### TASK DETAILS
Below are some records. Return exactly the lines from the one containing "- [Course](/notes/20210818115002-course/)" through the one containing "Twitter](https://twitter.com/jboy) and I'll", both included, and only those.
- - - - -
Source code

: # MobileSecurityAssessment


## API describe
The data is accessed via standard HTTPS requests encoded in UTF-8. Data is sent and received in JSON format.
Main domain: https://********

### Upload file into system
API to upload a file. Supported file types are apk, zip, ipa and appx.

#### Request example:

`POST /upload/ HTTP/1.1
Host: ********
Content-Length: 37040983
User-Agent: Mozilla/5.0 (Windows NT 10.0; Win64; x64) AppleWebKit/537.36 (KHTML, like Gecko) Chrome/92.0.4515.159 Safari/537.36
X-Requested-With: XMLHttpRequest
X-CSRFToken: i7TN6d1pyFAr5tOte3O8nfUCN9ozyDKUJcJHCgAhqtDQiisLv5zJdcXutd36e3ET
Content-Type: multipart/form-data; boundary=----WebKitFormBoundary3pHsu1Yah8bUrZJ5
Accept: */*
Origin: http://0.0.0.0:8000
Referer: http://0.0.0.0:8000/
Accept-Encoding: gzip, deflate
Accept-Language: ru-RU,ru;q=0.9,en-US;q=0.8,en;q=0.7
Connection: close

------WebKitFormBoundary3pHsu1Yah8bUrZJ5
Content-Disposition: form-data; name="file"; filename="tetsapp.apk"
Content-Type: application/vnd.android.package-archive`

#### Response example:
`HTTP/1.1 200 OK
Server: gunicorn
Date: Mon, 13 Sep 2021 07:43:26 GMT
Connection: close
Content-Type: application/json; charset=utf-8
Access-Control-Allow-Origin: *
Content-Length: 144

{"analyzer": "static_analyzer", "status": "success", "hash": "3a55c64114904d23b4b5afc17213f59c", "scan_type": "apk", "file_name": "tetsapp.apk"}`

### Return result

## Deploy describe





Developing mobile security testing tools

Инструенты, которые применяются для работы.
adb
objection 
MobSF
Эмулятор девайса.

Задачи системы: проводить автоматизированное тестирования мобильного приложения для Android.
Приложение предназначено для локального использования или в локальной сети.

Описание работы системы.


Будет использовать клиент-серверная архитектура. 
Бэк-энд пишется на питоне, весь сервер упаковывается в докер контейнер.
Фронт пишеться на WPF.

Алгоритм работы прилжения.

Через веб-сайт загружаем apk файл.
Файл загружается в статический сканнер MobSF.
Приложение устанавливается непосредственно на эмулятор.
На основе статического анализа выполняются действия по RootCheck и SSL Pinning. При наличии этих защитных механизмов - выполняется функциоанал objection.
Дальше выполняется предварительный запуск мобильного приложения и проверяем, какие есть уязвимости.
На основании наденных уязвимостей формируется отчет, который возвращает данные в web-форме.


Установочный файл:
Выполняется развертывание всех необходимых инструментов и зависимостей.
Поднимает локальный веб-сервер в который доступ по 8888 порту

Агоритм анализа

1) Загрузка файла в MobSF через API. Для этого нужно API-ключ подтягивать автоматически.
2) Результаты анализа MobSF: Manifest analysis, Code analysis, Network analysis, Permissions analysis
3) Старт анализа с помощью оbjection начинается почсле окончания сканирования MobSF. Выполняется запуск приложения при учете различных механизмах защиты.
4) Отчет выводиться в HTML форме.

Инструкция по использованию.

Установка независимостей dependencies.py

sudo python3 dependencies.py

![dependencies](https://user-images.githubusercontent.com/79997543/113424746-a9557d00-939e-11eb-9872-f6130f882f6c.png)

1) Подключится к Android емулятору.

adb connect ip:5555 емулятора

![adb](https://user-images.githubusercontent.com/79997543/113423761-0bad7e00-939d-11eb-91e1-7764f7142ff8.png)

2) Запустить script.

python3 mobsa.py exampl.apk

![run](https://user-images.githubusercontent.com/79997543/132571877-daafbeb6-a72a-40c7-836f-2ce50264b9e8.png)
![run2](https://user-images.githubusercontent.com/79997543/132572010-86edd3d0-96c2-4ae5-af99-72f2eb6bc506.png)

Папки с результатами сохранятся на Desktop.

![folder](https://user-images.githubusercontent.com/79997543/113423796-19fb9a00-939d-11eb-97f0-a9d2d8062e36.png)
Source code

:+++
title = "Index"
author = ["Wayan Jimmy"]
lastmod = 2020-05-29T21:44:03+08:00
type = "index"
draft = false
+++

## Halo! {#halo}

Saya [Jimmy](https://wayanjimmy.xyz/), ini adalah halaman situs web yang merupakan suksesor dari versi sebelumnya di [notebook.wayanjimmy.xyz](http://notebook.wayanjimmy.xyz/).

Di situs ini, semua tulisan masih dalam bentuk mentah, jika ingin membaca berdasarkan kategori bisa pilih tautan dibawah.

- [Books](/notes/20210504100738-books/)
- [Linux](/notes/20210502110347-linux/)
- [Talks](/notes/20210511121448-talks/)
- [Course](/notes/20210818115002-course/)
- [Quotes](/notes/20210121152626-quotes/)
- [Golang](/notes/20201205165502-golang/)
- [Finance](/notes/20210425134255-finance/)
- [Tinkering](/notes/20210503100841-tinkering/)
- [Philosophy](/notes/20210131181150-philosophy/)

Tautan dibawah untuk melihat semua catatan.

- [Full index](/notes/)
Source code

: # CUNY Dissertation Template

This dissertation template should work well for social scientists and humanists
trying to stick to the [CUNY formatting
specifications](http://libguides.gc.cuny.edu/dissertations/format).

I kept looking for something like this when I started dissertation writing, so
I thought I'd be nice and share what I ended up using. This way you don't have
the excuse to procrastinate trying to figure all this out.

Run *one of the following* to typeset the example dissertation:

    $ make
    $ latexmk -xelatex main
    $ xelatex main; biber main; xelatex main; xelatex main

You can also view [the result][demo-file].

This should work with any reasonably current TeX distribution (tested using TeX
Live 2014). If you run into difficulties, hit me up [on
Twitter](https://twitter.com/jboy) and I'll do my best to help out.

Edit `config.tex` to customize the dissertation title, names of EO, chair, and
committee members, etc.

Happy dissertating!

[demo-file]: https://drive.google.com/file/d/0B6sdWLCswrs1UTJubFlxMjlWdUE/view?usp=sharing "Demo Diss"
- - - - -
### TASK OUTPUT
- [Course](/notes/20210818115002-course/)
- [Quotes](/notes/20210121152626-quotes/)
- [Golang](/notes/20201205165502-golang/)
- [Finance](/notes/20210425134255-finance/)
- [Tinkering](/notes/20210503100841-tinkering/)
- [Philosophy](/notes/20210131181150-philosophy/)

Tautan dibawah untuk melihat semua catatan.

- [Full index](/notes/)
Source code

: # CUNY Dissertation Template

This dissertation template should work well for social scientists and humanists
trying to stick to the [CUNY formatting
specifications](http://libguides.gc.cuny.edu/dissertations/format).

I kept looking for something like this when I started dissertation writing, so
I thought I'd be nice and share what I ended up using. This way you don't have
the excuse to procrastinate trying to figure all this out.

Run *one of the following* to typeset the example dissertation:

    $ make
    $ latexmk -xelatex main
    $ xelatex main; biber main; xelatex main; xelatex main

You can also view [the result][demo-file].

This should work with any reasonably current TeX distribution (tested using TeX
Live 2014). If you run into difficulties, hit me up [on
Twitter](https://twitter.com/jboy) and I'll do my best to help out.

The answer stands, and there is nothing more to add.